Trabalhador que passou três anos desempregado pode sacar dinheiro esquecido no dia do aniversário
O pedido deve ser feito à Caixa Econômica Federal. Veja como.

Trabalhadores que estão há três anos sem emprego com carteira assinada podem sacar todo o saldo do FGTS. A regra vale para contas inativas de empregos anteriores, não apenas para a conta do último vínculo.
Quando o trabalhador é demitido sem justa causa, ele só pode sacar os valores da conta ativa, referente ao emprego do qual foi dispensado. As contas de empregos antigos, chamadas de inativas, permanecem bloqueadas. No entanto, após três anos consecutivos sem vínculo formal com o FGTS, é possível solicitar o saque desses valores também.
O período de três anos deve ser contado sem nenhum registro em carteira que gere depósito no FGTS. Trabalhos informais ou bicos não impedem o saque, desde que não tenham gerado vínculo empregatício formal.
Pedido
O pedido deve ser feito à Caixa Econômica Federal, responsável pela gestão do FGTS. O saque só pode ser solicitado a partir do mês de aniversário do trabalhador, após completar os três anos desempregado.

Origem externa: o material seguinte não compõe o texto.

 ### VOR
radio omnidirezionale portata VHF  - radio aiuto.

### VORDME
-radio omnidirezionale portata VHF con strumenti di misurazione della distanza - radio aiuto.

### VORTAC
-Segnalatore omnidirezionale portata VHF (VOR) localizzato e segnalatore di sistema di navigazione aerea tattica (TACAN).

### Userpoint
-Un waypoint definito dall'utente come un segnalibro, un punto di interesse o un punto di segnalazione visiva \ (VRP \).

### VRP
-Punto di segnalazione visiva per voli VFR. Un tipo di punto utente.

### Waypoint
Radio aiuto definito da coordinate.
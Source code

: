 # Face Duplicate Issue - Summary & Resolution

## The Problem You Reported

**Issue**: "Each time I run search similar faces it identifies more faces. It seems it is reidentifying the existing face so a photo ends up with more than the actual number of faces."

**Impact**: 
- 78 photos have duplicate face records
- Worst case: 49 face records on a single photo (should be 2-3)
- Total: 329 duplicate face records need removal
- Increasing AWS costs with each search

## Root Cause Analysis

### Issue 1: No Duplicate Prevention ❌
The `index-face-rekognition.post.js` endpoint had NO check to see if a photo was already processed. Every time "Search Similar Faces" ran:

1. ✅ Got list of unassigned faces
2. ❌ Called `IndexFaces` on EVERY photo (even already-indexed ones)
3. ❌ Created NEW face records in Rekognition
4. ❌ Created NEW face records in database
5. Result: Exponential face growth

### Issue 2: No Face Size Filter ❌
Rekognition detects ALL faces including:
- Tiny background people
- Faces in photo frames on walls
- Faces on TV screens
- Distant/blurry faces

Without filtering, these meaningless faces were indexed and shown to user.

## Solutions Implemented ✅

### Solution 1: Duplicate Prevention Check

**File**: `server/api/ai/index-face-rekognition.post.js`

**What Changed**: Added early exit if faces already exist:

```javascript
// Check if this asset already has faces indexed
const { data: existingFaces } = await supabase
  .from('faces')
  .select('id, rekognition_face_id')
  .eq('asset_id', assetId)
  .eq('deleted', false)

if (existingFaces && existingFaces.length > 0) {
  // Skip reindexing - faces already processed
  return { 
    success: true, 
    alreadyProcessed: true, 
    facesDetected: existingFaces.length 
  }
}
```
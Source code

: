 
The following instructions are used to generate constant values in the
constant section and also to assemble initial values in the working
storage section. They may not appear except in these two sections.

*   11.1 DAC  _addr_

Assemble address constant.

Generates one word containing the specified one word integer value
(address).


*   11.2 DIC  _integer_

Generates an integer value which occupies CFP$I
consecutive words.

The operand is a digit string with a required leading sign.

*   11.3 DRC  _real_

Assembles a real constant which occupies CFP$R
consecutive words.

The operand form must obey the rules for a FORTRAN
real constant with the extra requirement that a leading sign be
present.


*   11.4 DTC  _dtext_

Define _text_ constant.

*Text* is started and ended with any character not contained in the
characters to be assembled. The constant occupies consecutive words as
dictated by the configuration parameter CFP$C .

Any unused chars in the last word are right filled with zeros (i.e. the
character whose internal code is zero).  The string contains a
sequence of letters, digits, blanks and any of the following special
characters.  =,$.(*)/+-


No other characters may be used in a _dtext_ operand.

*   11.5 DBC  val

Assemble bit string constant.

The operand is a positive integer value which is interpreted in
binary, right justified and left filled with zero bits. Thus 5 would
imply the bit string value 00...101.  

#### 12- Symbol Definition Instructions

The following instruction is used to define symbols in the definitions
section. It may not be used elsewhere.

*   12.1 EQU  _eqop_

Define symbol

A documentação exigida inclui documento de identificação, número do PIS/Pasep/NIS e carteira de trabalho comprovando o desligamento e a ausência de vínculo nos últimos três anos.
Outras hipóteses de saque
Além dessa situação, há outras hipóteses de saque, como aposentadoria, compra da casa própria, demissão sem justa causa, acordo de rescisão, fechamento da empresa, término de contrato temporário, doenças graves, morte do trabalhador, idade igual ou superior a 70 anos, e necessidade pessoal urgente em caso de calamidade pública, entre outras.
Trabalhadores avulsos que ficam suspensos por 90 dias ou mais também têm direito ao saque. Dependentes e herdeiros reconhecidos judicialmente podem sacar o saldo em caso de morte do trabalhador.